Malignant hyperthermia (MH) is a potentially lethal pharmacogenetic disorder. Numerous mutations of the ryanodine receptor 1 (RyR1) found in skeletal muscles have been identified to be causative for the susceptibility to the hypermetabolic status called MH crisis. This life-threatening state can be triggered by volatile anaesthetics, depolarising muscle relaxants and excessive body exercise in individuals carrying these mutations. Susceptibility to MH shows a certain overlap with the congenital myopathy central core disease (CCD), which is also mainly based on RyR1 mutations. An increased resting calcium concentration and a reduced sarcoplasmic reticulum (SR) calcium concentration were found in muscle cells expressing RyR1 and carrying so-called leaky channel mutations, leading to an inordinate calcium outflow from the SR and to store depletion.
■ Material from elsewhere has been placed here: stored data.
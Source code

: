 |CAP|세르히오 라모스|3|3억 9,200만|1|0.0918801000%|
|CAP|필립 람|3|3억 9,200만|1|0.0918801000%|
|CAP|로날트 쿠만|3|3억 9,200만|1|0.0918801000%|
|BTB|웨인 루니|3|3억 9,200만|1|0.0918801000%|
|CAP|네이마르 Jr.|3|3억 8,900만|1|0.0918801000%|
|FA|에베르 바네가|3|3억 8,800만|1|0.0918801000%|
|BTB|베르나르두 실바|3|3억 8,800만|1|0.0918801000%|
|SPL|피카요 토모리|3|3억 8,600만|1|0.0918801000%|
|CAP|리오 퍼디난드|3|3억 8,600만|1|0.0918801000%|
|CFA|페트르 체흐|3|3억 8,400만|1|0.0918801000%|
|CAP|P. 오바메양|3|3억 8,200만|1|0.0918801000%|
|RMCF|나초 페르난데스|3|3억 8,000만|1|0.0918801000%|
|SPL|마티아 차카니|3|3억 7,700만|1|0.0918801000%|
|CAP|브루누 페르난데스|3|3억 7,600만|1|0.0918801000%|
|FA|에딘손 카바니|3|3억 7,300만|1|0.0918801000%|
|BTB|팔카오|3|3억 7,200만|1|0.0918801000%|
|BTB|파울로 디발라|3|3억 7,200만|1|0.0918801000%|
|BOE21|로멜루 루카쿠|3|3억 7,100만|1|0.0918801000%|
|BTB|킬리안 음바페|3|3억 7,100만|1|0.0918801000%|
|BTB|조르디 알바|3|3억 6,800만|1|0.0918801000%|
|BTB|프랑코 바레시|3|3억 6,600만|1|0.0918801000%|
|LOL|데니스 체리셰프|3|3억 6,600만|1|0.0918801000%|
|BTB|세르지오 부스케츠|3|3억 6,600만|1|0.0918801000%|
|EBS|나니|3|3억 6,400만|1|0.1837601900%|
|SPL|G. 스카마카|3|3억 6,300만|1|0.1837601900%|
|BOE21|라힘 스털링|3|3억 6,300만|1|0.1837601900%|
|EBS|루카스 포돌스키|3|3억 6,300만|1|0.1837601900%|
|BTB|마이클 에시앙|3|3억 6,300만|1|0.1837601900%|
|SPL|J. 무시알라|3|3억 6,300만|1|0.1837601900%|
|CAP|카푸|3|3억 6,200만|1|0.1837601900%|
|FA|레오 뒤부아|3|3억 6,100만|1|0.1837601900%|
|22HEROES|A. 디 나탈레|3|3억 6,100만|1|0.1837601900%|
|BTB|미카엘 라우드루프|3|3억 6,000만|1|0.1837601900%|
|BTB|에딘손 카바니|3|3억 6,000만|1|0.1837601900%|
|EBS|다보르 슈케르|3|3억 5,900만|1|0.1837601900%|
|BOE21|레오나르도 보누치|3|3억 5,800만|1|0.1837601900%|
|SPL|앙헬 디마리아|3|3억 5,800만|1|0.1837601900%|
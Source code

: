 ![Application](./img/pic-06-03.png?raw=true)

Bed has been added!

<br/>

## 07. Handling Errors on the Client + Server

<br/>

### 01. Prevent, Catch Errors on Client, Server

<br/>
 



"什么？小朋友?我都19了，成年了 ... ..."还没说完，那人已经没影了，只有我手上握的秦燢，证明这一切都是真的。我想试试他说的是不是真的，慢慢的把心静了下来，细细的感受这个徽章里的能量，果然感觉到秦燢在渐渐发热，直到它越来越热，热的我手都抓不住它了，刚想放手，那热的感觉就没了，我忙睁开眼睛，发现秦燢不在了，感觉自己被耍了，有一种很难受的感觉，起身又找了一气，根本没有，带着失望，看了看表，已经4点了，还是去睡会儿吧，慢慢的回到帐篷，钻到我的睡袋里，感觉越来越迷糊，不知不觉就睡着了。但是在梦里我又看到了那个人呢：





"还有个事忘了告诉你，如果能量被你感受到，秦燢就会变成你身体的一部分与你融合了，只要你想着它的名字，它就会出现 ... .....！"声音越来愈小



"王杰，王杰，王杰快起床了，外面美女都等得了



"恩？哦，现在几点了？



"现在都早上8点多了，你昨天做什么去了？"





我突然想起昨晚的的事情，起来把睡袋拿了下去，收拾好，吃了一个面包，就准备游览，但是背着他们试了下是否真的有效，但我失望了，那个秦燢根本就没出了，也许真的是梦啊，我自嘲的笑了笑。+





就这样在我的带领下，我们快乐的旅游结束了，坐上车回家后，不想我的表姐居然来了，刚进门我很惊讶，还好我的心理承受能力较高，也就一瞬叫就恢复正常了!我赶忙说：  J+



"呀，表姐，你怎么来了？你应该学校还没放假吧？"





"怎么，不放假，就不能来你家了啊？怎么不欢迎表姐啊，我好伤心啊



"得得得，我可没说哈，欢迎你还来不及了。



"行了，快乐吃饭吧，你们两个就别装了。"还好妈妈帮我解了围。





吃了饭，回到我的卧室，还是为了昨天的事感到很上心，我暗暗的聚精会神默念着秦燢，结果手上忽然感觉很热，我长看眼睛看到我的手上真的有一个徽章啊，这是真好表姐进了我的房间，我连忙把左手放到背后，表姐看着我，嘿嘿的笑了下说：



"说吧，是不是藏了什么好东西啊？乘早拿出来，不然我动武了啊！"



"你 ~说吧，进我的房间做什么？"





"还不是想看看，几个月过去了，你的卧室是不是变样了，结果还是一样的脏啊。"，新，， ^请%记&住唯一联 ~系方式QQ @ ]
A reduced SR calcium concentration was found in some representatives of the so-called excitation contraction (EC)-uncoupling mutations, possibly caused by reduced induction of the sarcoplasmic/endoplasmic reticulum calcium-ATPase (SERCA) gene. Furthermore, the phenomenon of store operated calcium entry (SOCE) was discovered. It describes the activation of calcium channels in the plasma membrane after store depletion in the SR. This work investigated the influences of the lack of extracellular calcium on RyR1 mutants, preventing possible effects of SOCE. The Y524S (YS) mouse model served as a representative model for leaky channel mutations, the I4895T (IT) mouse model for EC-uncoupling mutations. I compared muscle cells of wild type and heterozygous mice in calcium free and calcium containing solutions, respectively. This study confirmed findings of a reduced maximal calcium concentration and a slowed calcium release in mice heterozygous for IT and gave evidence for a similar behaviour in heterozygous YS mice. Moreover, resting calcium concentration was decreased in calcium free solution compared to calcium containing solution in the YS mouse model. Looking at calcium removal, it appeared enhanced in IT mutants in calcium free solution. On the contrary, YS mutants showed a significantly slower calcium removal than their wild type littermates. Regarding the evaluation of single-pulse induced calcium transients, the stretched exponential function was introduced as an alternative method to describe and to compare calcium removal by simple exponential models.